BEGIN Exercise material

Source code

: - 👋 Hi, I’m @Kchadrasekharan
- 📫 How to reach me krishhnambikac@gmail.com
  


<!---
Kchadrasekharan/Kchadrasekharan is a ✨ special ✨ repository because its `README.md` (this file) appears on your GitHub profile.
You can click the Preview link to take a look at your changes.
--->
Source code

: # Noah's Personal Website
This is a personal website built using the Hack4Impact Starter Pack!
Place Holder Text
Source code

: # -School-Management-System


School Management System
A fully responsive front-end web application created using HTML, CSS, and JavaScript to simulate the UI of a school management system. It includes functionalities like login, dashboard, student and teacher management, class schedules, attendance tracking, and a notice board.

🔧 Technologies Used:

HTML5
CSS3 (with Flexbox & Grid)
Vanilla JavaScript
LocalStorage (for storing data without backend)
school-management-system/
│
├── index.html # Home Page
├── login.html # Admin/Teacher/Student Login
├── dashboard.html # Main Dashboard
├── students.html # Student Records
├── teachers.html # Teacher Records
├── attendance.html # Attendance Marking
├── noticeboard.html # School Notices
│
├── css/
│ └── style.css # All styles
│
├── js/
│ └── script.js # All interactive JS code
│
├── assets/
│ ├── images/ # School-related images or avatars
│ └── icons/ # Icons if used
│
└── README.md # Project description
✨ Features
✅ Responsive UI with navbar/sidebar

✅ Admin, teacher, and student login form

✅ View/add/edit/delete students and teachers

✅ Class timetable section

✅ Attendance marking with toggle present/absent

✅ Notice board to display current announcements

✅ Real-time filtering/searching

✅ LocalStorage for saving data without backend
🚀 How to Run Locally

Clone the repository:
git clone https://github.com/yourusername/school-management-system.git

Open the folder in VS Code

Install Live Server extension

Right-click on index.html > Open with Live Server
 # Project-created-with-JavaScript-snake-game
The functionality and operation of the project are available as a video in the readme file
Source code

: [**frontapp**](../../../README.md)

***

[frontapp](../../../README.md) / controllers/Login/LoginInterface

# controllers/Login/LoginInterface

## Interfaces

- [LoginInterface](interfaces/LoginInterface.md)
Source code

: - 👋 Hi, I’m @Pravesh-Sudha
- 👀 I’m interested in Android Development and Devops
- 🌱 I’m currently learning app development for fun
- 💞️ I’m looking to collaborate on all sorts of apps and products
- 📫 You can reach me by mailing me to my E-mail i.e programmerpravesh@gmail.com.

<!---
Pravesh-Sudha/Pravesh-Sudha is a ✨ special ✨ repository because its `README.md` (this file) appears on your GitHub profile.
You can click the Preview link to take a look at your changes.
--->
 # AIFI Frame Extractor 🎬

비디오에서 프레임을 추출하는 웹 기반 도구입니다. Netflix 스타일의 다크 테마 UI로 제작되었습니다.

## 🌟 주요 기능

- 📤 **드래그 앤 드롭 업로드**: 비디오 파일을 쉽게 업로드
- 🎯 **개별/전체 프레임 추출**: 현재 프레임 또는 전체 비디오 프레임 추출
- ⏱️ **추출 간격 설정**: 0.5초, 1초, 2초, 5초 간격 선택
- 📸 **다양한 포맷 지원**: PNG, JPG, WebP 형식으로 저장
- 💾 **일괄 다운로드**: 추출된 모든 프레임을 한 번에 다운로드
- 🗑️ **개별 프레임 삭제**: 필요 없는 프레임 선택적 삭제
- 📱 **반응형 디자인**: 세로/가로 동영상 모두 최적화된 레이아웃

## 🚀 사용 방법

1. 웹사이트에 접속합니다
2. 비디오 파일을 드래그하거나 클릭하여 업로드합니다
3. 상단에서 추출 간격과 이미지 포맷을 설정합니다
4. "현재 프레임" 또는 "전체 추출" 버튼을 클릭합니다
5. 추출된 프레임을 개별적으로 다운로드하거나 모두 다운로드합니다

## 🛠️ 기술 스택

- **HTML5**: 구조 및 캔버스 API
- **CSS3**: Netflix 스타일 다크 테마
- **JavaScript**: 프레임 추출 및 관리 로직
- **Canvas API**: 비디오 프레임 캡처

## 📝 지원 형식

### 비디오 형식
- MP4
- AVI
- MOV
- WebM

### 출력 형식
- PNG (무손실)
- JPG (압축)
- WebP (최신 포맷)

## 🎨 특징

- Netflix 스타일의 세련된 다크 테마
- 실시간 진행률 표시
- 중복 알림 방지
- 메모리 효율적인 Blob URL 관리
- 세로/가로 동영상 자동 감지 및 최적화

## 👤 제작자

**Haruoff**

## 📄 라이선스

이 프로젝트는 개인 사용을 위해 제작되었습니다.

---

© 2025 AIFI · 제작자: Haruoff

END Exercise material
BEGIN Exercise material

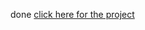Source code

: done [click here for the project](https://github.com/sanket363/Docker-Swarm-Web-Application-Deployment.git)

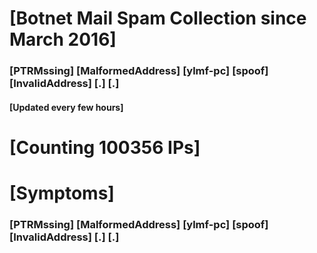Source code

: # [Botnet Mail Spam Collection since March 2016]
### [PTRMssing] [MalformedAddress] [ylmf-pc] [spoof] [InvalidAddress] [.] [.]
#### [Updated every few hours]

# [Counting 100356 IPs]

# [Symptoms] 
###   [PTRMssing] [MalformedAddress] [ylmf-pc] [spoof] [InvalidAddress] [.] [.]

END Exercise material
BEGIN Exercise material

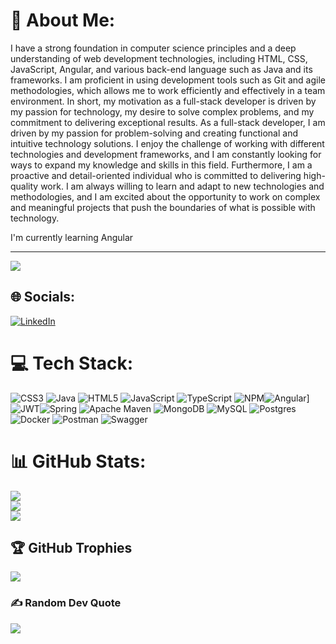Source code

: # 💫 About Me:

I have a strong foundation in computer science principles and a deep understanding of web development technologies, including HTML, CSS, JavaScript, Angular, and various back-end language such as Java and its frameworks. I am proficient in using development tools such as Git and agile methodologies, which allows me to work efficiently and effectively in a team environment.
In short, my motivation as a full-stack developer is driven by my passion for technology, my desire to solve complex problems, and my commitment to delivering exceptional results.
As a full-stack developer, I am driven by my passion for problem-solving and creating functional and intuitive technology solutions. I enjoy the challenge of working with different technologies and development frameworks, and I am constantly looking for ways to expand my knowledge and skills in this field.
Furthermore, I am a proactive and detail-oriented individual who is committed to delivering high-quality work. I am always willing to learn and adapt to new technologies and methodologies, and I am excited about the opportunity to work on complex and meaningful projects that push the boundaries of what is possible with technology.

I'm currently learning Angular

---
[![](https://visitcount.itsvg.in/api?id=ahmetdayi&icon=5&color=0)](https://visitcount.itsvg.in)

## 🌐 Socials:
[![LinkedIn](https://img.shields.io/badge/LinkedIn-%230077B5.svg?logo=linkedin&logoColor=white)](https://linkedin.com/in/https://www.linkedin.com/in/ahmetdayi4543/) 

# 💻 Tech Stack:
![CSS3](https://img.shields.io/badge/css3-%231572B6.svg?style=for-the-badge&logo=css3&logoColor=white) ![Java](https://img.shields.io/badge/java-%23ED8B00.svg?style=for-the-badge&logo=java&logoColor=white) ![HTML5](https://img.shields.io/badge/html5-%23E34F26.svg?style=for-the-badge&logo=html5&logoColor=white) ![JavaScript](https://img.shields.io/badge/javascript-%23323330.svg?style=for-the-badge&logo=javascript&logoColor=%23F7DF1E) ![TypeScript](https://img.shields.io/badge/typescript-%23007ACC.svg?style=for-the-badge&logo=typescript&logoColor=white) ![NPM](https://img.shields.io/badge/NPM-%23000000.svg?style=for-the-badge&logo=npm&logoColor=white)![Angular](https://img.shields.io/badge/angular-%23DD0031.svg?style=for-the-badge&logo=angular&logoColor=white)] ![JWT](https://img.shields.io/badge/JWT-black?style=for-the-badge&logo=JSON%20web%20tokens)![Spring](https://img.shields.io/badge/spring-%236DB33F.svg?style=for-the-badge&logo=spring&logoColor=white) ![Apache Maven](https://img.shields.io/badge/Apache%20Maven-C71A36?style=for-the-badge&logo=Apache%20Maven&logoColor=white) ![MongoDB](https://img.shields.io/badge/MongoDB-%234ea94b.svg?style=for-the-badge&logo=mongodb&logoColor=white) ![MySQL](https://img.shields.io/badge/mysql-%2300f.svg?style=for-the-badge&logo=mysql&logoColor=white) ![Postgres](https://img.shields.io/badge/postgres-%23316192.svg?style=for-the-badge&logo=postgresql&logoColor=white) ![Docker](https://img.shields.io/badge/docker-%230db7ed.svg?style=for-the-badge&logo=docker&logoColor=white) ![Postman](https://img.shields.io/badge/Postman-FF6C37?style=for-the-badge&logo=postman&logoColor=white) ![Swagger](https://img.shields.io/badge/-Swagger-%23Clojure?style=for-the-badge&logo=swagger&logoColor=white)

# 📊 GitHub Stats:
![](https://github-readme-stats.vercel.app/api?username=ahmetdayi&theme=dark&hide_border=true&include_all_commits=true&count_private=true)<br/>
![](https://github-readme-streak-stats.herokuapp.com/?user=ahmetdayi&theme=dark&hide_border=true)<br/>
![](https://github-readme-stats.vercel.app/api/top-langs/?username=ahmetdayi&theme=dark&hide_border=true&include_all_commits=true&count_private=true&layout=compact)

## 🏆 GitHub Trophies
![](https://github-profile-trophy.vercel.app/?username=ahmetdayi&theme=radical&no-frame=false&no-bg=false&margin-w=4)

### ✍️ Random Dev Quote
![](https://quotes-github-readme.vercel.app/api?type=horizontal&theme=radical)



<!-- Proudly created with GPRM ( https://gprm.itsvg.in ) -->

END Exercise material

Your answer should consist of the lines above that hold the word "Open".

Task result:
Open the folder in VS Code
Right-click on index.html > Open with Live Server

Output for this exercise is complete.